Lord Henley: My Lords, I do not speak for the Korean Government and cannot speak for the police authorities in Korea, so I do not know what police cars they are buying. I am aware of the noble Lord's concern about matters in relation to his own police area, and I understand that it is buying Hyundai. But I can give an assurance that, if he looks at the figures, he will find that Vauxhall is still the largest supplier of lower and intermediate-performance police cars, which are manufactured in his own area of Ellesmere Port. The important point is that police authorities and chief constables should be able to buy the cars that they believe are suitable for their needs, and deal within the framework in doing so.
Lord Low of Dalston: I do not much mind what kind of cars the police use, but could the Minister use his influence with the police to persuade them to moderate their use of sirens, which are such a widespread source of noise pollution in our cities? The siren is for use in a real emergency, and not just when the officer is in a hurry to get home for his tea.

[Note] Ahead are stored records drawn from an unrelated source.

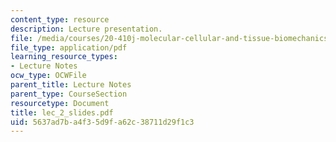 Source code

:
 ```yaml
---
content_type: resource
description: Lecture presentation.
file: /media/courses/20-410j-molecular-cellular-and-tissue-biomechanics-be-410j-spring-2003/5637ad7ba4f35d9fa62c38711d29f1c3_lec_2_slides.pdf
file_type: application/pdf
learning_resource_types:
- Lecture Notes
ocw_type: OCWFile
parent_title: Lecture Notes
parent_type: CourseSection
resourcetype: Document
title: lec_2_slides.pdf
uid: 5637ad7b-a4f3-5d9f-a62c-38711d29f1c3
---
```

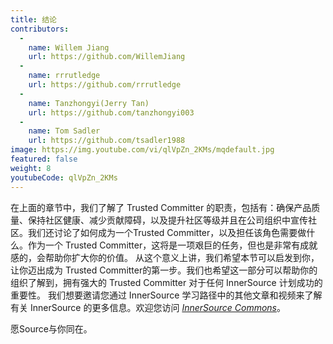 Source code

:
 ```yaml
---
title: 结论
contributors:
  - 
    name: Willem Jiang
    url: https://github.com/WillemJiang
  - 
    name: rrrutledge
    url: https://github.com/rrrutledge
  - 
    name: Tanzhongyi(Jerry Tan)
    url: https://github.com/tanzhongyi003
  - 
    name: Tom Sadler
    url: https://github.com/tsadler1988
image: https://img.youtube.com/vi/qlVpZn_2KMs/mqdefault.jpg
featured: false
weight: 8
youtubeCode: qlVpZn_2KMs
---
```


<div class="paragraph">
<p>在上面的章节中，我们了解了 Trusted Committer 的职责，包括有：确保产品质量、保持社区健康、减少贡献障碍，以及提升社区等级并且在公司组织中宣传社区。我们还讨论了如何成为一个Trusted Committer，以及担任该角色需要做什么。作为一个 Trusted Committer，这将是一项艰巨的任务，但也是非常有成就感的，会帮助你扩大你的价值。 从这个意义上讲，我们希望本节可以启发到你，让你迈出成为 Trusted Committer的第一步。我们也希望这一部分可以帮助你的组织了解到，拥有强大的 Trusted Committer 对于任何 InnerSource 计划成功的重要性。 我们想要邀请您通过 InnerSource 学习路径中的其他文章和视频来了解有关 InnerSource 的更多信息。欢迎您访问 <a href="http://innersourcecommons.org/"><em>InnerSource Commons</em></a>。</p>
</div>
<div class="paragraph">
<p>愿Source与你同在。</p>
</div>
<!--- This file autogenerated from https://github.com/InnerSourceCommons/InnerSourceLearningPath/blob/main/scripts --> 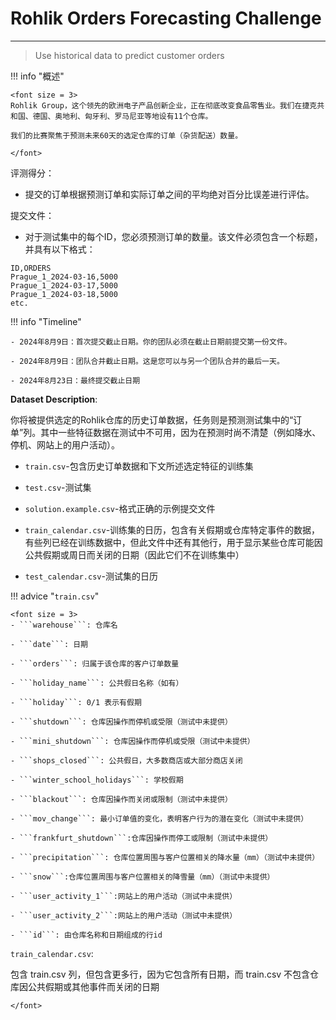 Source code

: # <B>Rohlik Orders Forecasting Challenge</B>
---
> Use historical data to predict customer orders
<script src="https://polyfill.io/v3/polyfill.min.js?features=es6"></script>
<script src="https://cdn.jsdelivr.net/npm/mathjax@3/es5/tex-chtml.js"></script>

!!! info "概述"
    
    <font size = 3>
    Rohlik Group，这个领先的欧洲电子产品创新企业，正在彻底改变食品零售业。我们在捷克共和国、德国、奥地利、匈牙利、罗马尼亚等地设有11个仓库。

    我们的比赛聚焦于预测未来60天的选定仓库的订单（杂货配送）数量。
    
    </font>

评测得分：

- 提交的订单根据预测订单和实际订单之间的平均绝对百分比误差进行评估。

提交文件：

- 对于测试集中的每个ID，您必须预测订单的数量。该文件必须包含一个标题，并具有以下格式：

```
ID,ORDERS
Prague_1_2024-03-16,5000
Prague_1_2024-03-17,5000
Prague_1_2024-03-18,5000
etc.
```

!!! info "Timeline"

    - 2024年8月9日：首次提交截止日期。你的团队必须在截止日期前提交第一份文件。
    
    - 2024年8月9日：团队合并截止日期。这是您可以与另一个团队合并的最后一天。
    
    - 2024年8月23日：最终提交截止日期

<B>Dataset Description</B>:

你将被提供选定的Rohlik仓库的历史订单数据，任务则是预测测试集中的“订单”列。其中一些特征数据在测试中不可用，因为在预测时尚不清楚（例如降水、停机、网站上的用户活动）。

- ```train.csv```-包含历史订单数据和下文所述选定特征的训练集

- ```test.csv```-测试集

- ```solution.example.csv```-格式正确的示例提交文件

- ```train_calendar.csv```-训练集的日历，包含有关假期或仓库特定事件的数据，有些列已经在训练数据中，但此文件中还有其他行，用于显示某些仓库可能因公共假期或周日而关闭的日期（因此它们不在训练集中）

- ```test_calendar.csv```-测试集的日历

!!! advice "```train.csv```"

    <font size = 3>
    - ```warehouse```: 仓库名

    - ```date```: 日期

    - ```orders```: 归属于该仓库的客户订单数量

    - ```holiday_name```: 公共假日名称（如有）

    - ```holiday```: 0/1 表示有假期

    - ```shutdown```: 仓库因操作而停机或受限（测试中未提供）

    - ```mini_shutdown```: 仓库因操作而停机或受限（测试中未提供）

    - ```shops_closed```: 公共假日，大多数商店或大部分商店关闭

    - ```winter_school_holidays```: 学校假期

    - ```blackout```: 仓库因操作而关闭或限制（测试中未提供）

    - ```mov_change```: 最小订单值的变化，表明客户行为的潜在变化（测试中未提供）

    - ```frankfurt_shutdown```:仓库因操作而停工或限制（测试中未提供）

    - ```precipitation```: 仓库位置周围与客户位置相关的降水量（mm）（测试中未提供）

    - ```snow```:仓库位置周围与客户位置相关的降雪量（mm）（测试中未提供）

    - ```user_activity_1```:网站上的用户活动（测试中未提供）

    - ```user_activity_2```:网站上的用户活动（测试中未提供）

    - ```id```: 由仓库名称和日期组成的行id

```train_calendar.csv```:

包含 train.csv 列，但包含更多行，因为它包含所有日期，而 train.csv 不包含仓库因公共假期或其他事件而关闭的日期



    </font>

Lord Henley: My Lords, I am aware of this complaint from a number of noble Lords who have put it to me on a number of occasions. I understand that there might be one or two occasions when police cars are using sirens in an inappropriate way. Again, that should be a matter for the police authorities, but I hope that they will bear in mind what the noble Lord has to say.
Lord Jones of Birmingham: I draw noble Lords' attention to my declared interests. Would the Minister agree with me that it is becoming increasingly difficult for the businesses of this nation to believe that Her Majesty's Government want business to employ more people and pay more tax when they buy their ships from South Korea, their police vehicles from Korea, their trains from Germany and their cars from Japan? Further, would he agree that the EU procurement rules talk about best value and not best price, and that the Government increasingly show that they know the price of everything and the value of nothing?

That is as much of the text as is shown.